The relator brought this action to remove the defendant from the office of sheriff of Richland county, and at the same time applied to the district court for an order under section 363, Revised Codes of 1899, to suspend him from office pending the determination of the action. The trial judge denied the application, and without hearing the case upon the merits entered judgment dismissing the action. The relator then applied to this court for a writ of mandamus to compel the district court to reinstate the case. State ex rel. v. Moody, 13 N. D. 211, 100 N. W. 248. The application was denied. This appeal is from the judgment of dismissal, and the court’s action in refusing to make the order of suspension and in entering the order of dismissal are assigned as error.
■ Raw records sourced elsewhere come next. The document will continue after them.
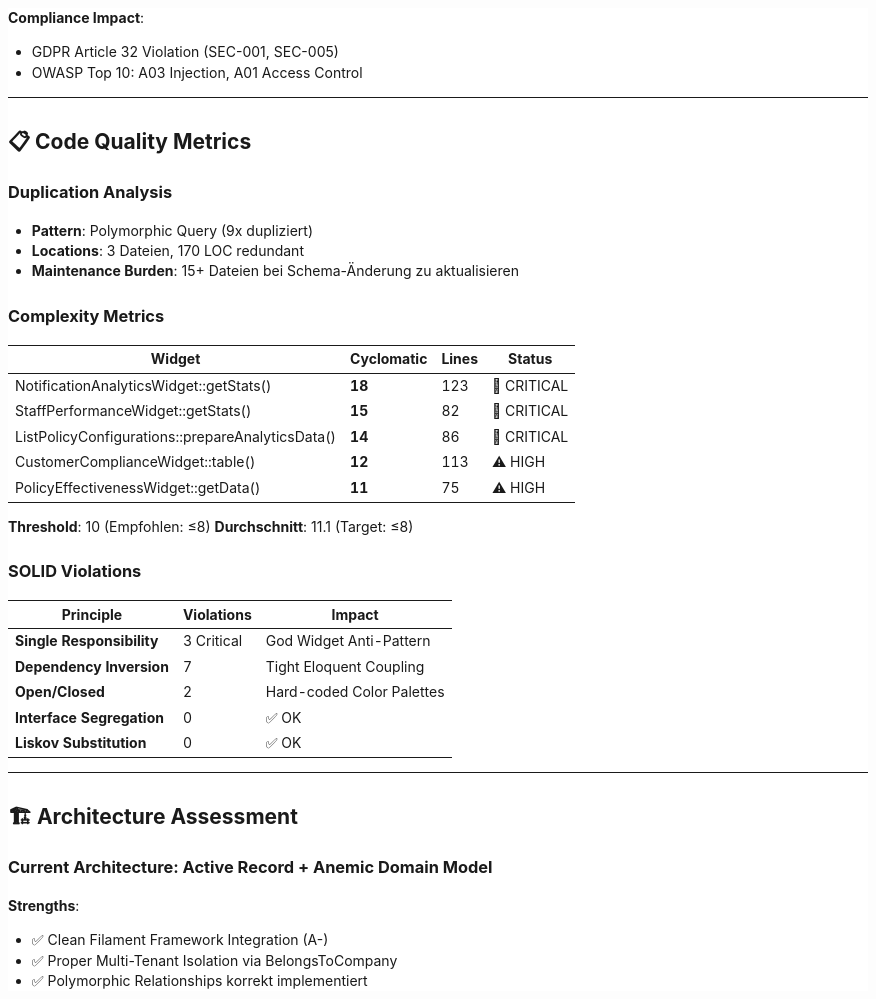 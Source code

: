 **Compliance Impact**:
- GDPR Article 32 Violation (SEC-001, SEC-005)
- OWASP Top 10: A03 Injection, A01 Access Control

---

## 📋 Code Quality Metrics

### Duplication Analysis
- **Pattern**: Polymorphic Query (9x dupliziert)
- **Locations**: 3 Dateien, 170 LOC redundant
- **Maintenance Burden**: 15+ Dateien bei Schema-Änderung zu aktualisieren

### Complexity Metrics

| Widget | Cyclomatic | Lines | Status |
|--------|------------|-------|--------|
| NotificationAnalyticsWidget::getStats() | **18** | 123 | 🚨 CRITICAL |
| StaffPerformanceWidget::getStats() | **15** | 82 | 🚨 CRITICAL |
| ListPolicyConfigurations::prepareAnalyticsData() | **14** | 86 | 🚨 CRITICAL |
| CustomerComplianceWidget::table() | **12** | 113 | ⚠️ HIGH |
| PolicyEffectivenessWidget::getData() | **11** | 75 | ⚠️ HIGH |

**Threshold**: 10 (Empfohlen: ≤8)
**Durchschnitt**: 11.1 (Target: ≤8)

### SOLID Violations

| Principle | Violations | Impact |
|-----------|------------|--------|
| **Single Responsibility** | 3 Critical | God Widget Anti-Pattern |
| **Dependency Inversion** | 7 | Tight Eloquent Coupling |
| **Open/Closed** | 2 | Hard-coded Color Palettes |
| **Interface Segregation** | 0 | ✅ OK |
| **Liskov Substitution** | 0 | ✅ OK |

---

## 🏗️ Architecture Assessment

### Current Architecture: **Active Record + Anemic Domain Model**

**Strengths**:
- ✅ Clean Filament Framework Integration (A-)
- ✅ Proper Multi-Tenant Isolation via BelongsToCompany
- ✅ Polymorphic Relationships korrekt implementiert
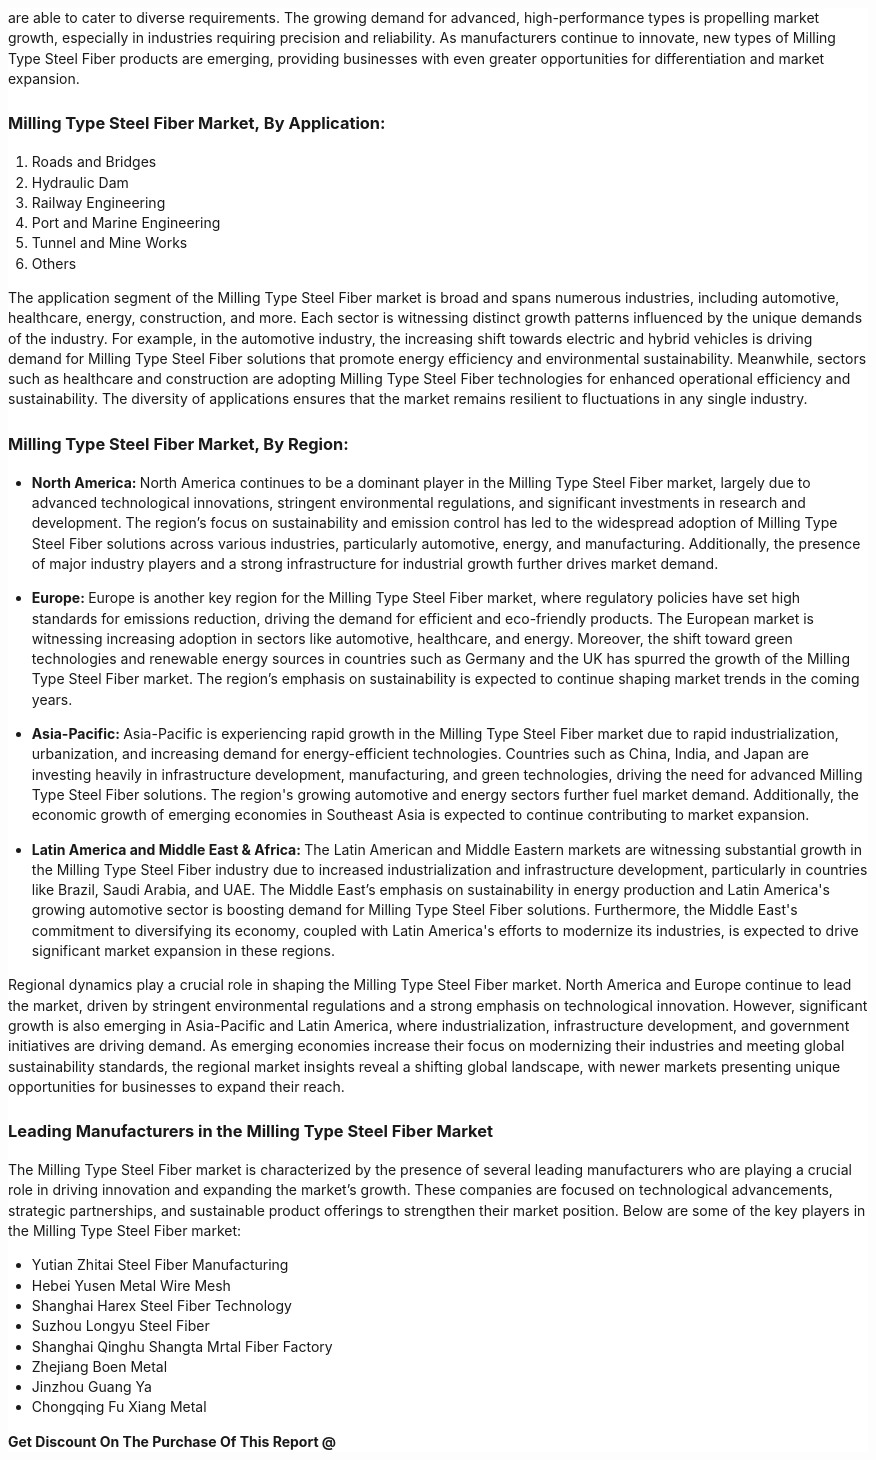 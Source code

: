 are able to cater to diverse requirements. The growing demand for advanced, high-performance types is propelling market growth, especially in industries requiring precision and reliability. As manufacturers continue to innovate, new types of Milling Type Steel Fiber products are emerging, providing businesses with even greater opportunities for differentiation and market expansion.</p><h3>Milling Type Steel Fiber Market,&nbsp;By Application:</h3><ol><li>Roads and Bridges<li> Hydraulic Dam<li> Railway Engineering<li> Port and Marine Engineering<li> Tunnel and Mine Works<li> Others</li></ol><p>The application segment of the Milling Type Steel Fiber market is broad and spans numerous industries, including automotive, healthcare, energy, construction, and more. Each sector is witnessing distinct growth patterns influenced by the unique demands of the industry. For example, in the automotive industry, the increasing shift towards electric and hybrid vehicles is driving demand for Milling Type Steel Fiber solutions that promote energy efficiency and environmental sustainability. Meanwhile, sectors such as healthcare and construction are adopting Milling Type Steel Fiber technologies for enhanced operational efficiency and sustainability. The diversity of applications ensures that the market remains resilient to fluctuations in any single industry.</p><h3>Milling Type Steel Fiber Market, By Region:</h3><ul><li><p><strong>North America:&nbsp;</strong>North America continues to be a dominant player in the Milling Type Steel Fiber market, largely due to advanced technological innovations, stringent environmental regulations, and significant investments in research and development. The region&rsquo;s focus on sustainability and emission control has led to the widespread adoption of Milling Type Steel Fiber solutions across various industries, particularly automotive, energy, and manufacturing. Additionally, the presence of major industry players and a strong infrastructure for industrial growth further drives market demand.</p></li><li><p><strong><strong>Europe:&nbsp;</strong></strong>Europe is another key region for the Milling Type Steel Fiber market, where regulatory policies have set high standards for emissions reduction, driving the demand for efficient and eco-friendly products. The European market is witnessing increasing adoption in sectors like automotive, healthcare, and energy. Moreover, the shift toward green technologies and renewable energy sources in countries such as Germany and the UK has spurred the growth of the Milling Type Steel Fiber market. The region&rsquo;s emphasis on sustainability is expected to continue shaping market trends in the coming years.</p></li><li><p><strong><strong>Asia-Pacific:&nbsp;</strong></strong>Asia-Pacific is experiencing rapid growth in the Milling Type Steel Fiber market due to rapid industrialization, urbanization, and increasing demand for energy-efficient technologies. Countries such as China, India, and Japan are investing heavily in infrastructure development, manufacturing, and green technologies, driving the need for advanced Milling Type Steel Fiber solutions. The region's growing automotive and energy sectors further fuel market demand. Additionally, the economic growth of emerging economies in Southeast Asia is expected to continue contributing to market expansion.</p></li><li><p><strong><strong>Latin America and Middle East &amp; Africa:&nbsp;</strong></strong>The Latin American and Middle Eastern markets are witnessing substantial growth in the Milling Type Steel Fiber industry due to increased industrialization and infrastructure development, particularly in countries like Brazil, Saudi Arabia, and UAE. The Middle East&rsquo;s emphasis on sustainability in energy production and Latin America's growing automotive sector is boosting demand for Milling Type Steel Fiber solutions. Furthermore, the Middle East's commitment to diversifying its economy, coupled with Latin America's efforts to modernize its industries, is expected to drive significant market expansion in these regions.</p></li></ul><p>Regional dynamics play a crucial role in shaping the Milling Type Steel Fiber market. North America and Europe continue to lead the market, driven by stringent environmental regulations and a strong emphasis on technological innovation. However, significant growth is also emerging in Asia-Pacific and Latin America, where industrialization, infrastructure development, and government initiatives are driving demand. As emerging economies increase their focus on modernizing their industries and meeting global sustainability standards, the regional market insights reveal a shifting global landscape, with newer markets presenting unique opportunities for businesses to expand their reach.</p><h3><strong>Leading Manufacturers in the Milling Type Steel Fiber Market</strong></h3><p>The Milling Type Steel Fiber market is characterized by the presence of several leading manufacturers who are playing a crucial role in driving innovation and expanding the market&rsquo;s growth. These companies are focused on technological advancements, strategic partnerships, and sustainable product offerings to strengthen their market position. Below are some of the key players in the Milling Type Steel Fiber market:</p></div><div class="article-main__content" data-test-id="publishing-text-block"><ul><li><span class="">Yutian Zhitai Steel Fiber Manufacturing<li> Hebei Yusen Metal Wire Mesh<li> Shanghai Harex Steel Fiber Technology<li> Suzhou Longyu Steel Fiber<li> Shanghai Qinghu Shangta Mrtal Fiber Factory<li> Zhejiang Boen Metal<li> Jinzhou Guang Ya<li> Chongqing Fu Xiang Metal</span></li></ul></div><div class="article-main__content" data-test-id="publishing-text-block"><p><span class="font-[700]"><strong>Get Discount On The Purchase Of This Report @</strong>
The defendant’s term of office expired on January 1, 1905. The lapse of time has accomplished the purpose of the action. It -also appears that, subsequent to the entry of the judgment of dismissal, the relator invoked the summarjr remedy for defendant’s removal which is provided by section 7838, Rev. Codes 1899, and upon substantially the same charges, and that he was tried and acquitted. As to the merits of the action, our opinion upon the questions presented could therefore have no practical value. They would neither benefit nor prejudice either party upon the merits. Under these circumstances we do not deem it proper to review any of the assignments or consider any of the questions involved upon the appeal. Appeal dismissed, without costs to either party.

Engerud, J., having been of counsel, did not sit in the above-entitled case; Hon. Charles A. Pollock, judge of the Third judicial district, sitting in his place by request.